While the analysis of lines drawn on a chart is hardly an exact science, investors often pay close attention when major trendlines are on the verge of being breached. The long-term weekly chart of the S&P 500 is currently showing just one of those instances, as the index has just declined to a rising trendline that extends back to the low of February 2016. That low connects with a low in October 2016 to extend right up to the current price.
What It May Mean
Market technicians interpret this in a couple of different ways. For one, this trendline may be acting as "support," which could help prevent further declines in the price of the index. Aiding this interpretation are other indicators – like the relative strength index (RSI), moving average convergence divergence (MACD) or the stochastics shown on the chart below – which are showing that the S&P 500 is at or near "oversold" levels and could soon be due for a rebound. A much less optimistic interpretation of what's currently happening with the trendline warns of potential catastrophe if the line is fully breached to the downside.

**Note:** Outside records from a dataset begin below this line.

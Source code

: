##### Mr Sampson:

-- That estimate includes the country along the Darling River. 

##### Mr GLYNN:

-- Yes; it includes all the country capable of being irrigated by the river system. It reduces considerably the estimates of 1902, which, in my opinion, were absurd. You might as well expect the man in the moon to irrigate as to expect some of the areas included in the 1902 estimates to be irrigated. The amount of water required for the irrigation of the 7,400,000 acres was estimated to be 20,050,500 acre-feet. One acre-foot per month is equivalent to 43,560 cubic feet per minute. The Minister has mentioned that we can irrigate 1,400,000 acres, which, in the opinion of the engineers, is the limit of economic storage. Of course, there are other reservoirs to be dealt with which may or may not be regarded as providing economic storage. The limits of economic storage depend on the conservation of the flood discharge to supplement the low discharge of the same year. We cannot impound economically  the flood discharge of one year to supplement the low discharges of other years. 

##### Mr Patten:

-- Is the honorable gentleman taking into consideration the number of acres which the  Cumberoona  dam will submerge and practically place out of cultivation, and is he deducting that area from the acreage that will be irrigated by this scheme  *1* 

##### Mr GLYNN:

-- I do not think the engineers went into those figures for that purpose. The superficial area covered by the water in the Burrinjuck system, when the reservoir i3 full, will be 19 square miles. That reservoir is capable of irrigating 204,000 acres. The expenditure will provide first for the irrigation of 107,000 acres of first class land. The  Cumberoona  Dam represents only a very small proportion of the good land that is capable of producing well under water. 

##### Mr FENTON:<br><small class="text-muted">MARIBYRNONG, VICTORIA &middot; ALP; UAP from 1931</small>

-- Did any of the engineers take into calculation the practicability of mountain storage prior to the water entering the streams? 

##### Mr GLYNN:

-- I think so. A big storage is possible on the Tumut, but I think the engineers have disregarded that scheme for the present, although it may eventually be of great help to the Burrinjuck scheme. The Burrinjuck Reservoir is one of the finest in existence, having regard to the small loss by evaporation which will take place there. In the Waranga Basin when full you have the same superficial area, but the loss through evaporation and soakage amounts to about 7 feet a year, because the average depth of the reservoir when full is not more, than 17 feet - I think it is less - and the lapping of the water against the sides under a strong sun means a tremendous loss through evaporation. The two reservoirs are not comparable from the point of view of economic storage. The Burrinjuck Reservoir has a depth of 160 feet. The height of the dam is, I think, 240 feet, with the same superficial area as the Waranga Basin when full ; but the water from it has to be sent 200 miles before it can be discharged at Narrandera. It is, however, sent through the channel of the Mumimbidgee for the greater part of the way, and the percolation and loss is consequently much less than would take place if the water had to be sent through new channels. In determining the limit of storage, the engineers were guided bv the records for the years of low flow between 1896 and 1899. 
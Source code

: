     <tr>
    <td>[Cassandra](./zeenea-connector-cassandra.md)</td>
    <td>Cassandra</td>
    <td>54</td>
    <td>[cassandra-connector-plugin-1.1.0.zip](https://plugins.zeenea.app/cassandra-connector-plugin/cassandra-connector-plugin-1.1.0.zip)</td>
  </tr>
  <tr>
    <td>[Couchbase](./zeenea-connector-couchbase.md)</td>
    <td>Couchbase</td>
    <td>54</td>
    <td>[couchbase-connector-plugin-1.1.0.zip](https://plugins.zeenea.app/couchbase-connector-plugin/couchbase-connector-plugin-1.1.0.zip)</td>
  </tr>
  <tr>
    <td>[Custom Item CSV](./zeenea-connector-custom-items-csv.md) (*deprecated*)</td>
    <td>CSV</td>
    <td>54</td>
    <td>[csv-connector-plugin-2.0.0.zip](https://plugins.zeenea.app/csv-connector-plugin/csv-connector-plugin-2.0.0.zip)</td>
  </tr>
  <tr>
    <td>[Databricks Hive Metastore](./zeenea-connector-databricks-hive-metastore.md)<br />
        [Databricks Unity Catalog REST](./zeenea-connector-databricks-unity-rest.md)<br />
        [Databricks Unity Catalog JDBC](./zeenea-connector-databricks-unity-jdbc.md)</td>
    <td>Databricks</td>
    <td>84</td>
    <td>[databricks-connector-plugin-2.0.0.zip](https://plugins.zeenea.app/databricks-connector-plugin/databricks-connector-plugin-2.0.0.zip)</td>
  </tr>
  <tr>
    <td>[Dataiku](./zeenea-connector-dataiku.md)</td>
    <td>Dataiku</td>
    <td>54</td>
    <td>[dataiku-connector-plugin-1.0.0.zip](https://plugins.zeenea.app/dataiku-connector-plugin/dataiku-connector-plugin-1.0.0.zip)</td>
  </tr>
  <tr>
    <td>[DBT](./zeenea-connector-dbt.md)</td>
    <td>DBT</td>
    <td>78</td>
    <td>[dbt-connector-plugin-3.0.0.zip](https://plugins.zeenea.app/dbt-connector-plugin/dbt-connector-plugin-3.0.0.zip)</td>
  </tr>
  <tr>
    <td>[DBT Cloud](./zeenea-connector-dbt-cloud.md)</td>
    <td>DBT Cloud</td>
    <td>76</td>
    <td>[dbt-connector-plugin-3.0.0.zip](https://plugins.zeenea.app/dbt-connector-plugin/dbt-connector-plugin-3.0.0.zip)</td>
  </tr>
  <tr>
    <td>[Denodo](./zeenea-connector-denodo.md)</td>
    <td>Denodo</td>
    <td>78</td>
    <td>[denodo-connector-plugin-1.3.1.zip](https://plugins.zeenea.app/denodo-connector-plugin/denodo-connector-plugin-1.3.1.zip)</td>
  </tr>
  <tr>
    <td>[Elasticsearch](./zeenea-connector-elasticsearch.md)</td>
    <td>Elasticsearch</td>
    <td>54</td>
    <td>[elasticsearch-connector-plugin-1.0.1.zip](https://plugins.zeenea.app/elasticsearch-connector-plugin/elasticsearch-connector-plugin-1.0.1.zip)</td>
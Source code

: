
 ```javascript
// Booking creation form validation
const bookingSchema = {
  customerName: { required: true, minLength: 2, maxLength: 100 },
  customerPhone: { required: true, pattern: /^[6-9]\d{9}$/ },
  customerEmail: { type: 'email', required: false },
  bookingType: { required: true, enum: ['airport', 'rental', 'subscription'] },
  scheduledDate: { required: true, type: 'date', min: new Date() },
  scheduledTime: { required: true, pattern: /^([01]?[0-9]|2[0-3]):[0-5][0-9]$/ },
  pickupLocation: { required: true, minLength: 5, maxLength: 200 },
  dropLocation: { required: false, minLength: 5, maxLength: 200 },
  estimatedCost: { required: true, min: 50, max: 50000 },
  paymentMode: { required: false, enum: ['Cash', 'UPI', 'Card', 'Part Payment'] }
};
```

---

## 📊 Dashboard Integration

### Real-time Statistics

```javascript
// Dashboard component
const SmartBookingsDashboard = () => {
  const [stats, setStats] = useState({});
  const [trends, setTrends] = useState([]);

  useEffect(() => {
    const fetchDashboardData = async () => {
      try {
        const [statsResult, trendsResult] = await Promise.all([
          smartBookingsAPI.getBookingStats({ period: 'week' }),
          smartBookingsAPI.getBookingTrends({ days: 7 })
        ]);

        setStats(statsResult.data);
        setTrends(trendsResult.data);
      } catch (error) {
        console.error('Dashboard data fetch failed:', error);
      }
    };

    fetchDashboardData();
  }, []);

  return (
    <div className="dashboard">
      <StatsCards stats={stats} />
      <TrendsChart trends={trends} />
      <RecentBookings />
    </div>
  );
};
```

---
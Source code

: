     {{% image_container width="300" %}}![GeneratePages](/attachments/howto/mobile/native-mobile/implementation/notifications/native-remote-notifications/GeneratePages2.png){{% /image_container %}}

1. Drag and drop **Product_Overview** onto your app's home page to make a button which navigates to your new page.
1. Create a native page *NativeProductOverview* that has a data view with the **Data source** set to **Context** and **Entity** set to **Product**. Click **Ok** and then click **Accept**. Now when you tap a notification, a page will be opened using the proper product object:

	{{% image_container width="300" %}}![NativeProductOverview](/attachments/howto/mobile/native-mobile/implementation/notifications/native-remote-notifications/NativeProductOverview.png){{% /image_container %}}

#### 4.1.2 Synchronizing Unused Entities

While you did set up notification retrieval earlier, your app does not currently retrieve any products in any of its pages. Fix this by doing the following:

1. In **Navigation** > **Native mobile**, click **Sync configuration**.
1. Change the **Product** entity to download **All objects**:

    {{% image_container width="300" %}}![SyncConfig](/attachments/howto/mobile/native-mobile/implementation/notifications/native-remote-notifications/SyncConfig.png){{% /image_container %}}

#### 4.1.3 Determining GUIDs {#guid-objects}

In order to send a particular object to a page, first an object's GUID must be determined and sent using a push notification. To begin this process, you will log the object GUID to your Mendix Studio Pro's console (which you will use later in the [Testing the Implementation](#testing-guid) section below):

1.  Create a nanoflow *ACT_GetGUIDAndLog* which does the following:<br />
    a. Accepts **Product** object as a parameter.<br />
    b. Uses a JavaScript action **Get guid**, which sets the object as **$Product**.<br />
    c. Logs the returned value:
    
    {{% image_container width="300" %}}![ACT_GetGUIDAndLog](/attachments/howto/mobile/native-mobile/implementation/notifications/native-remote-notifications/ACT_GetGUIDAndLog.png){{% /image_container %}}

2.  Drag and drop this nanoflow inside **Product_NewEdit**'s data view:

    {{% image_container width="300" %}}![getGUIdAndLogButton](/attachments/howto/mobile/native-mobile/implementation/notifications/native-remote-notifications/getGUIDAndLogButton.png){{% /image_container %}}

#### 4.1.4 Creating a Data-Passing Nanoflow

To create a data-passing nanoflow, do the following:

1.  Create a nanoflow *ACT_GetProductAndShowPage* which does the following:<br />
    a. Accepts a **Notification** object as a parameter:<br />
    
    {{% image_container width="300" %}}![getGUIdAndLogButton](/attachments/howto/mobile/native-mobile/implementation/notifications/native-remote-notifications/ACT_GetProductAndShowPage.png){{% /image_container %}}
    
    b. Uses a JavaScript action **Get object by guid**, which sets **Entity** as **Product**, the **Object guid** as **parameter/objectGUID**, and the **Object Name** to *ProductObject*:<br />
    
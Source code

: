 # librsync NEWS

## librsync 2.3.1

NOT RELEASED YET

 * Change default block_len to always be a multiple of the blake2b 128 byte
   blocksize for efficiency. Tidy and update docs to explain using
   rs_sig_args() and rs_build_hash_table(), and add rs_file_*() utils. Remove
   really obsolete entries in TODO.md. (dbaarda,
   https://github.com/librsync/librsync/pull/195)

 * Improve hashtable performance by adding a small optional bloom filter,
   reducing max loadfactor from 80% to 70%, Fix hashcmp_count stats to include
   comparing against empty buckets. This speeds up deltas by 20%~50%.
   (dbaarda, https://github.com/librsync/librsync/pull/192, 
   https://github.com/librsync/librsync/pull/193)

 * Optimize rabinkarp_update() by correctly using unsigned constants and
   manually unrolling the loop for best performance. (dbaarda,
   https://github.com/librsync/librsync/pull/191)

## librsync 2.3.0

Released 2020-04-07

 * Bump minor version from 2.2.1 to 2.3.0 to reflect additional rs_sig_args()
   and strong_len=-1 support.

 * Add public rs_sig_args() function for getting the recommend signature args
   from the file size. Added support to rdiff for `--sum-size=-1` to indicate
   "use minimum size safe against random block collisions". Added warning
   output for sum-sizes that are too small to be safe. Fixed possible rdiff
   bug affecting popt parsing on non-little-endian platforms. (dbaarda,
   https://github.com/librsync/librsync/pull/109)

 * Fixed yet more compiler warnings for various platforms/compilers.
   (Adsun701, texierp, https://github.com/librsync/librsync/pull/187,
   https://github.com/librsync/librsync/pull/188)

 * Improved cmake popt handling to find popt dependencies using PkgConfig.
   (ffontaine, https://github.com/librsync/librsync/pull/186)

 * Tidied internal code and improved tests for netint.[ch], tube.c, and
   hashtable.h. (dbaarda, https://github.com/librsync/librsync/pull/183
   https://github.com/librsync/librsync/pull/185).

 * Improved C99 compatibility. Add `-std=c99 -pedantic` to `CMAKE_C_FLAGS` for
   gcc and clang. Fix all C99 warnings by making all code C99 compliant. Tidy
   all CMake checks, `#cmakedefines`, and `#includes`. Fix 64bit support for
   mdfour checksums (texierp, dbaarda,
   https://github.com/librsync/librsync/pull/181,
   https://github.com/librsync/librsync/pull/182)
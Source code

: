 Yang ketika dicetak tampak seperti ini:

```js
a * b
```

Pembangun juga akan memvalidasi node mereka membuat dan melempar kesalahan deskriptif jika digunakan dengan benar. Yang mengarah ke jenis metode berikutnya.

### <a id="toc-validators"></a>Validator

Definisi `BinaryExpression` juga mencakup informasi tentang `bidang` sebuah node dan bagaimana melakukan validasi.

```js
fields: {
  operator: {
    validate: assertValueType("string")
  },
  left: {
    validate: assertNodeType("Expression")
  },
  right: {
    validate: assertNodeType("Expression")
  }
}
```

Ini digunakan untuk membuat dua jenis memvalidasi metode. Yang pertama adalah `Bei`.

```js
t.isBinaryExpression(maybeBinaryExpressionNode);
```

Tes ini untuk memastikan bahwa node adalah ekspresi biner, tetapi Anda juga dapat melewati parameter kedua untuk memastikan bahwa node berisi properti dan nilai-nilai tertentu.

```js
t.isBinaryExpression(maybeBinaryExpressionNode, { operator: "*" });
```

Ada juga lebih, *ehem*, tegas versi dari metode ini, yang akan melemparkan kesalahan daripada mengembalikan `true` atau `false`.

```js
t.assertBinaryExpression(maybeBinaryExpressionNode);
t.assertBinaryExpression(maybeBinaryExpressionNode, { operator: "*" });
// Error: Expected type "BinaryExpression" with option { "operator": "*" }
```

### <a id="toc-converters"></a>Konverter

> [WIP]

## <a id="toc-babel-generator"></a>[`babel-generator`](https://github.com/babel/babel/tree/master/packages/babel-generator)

Such a breakdown could indicate a much bigger potential sell-off going forward, according to some technical analysts.
Why It Matters
Monday's very indecisive price action has been the rule of late, and it's the type of market movement that frustrates analysts (and investors) to no end. When price was up sharply in the morning, it seemed that a trendline bounce would be a foregone conclusion. As markets sank in the afternoon, though, it now appears that a trendline breakdown may be a more probable scenario. In either event, it will likely take at least a few more weeks of price action to determine with more confidence whether the S&P 500 uptrend continues or if a further breakdown turns into an extended market slide.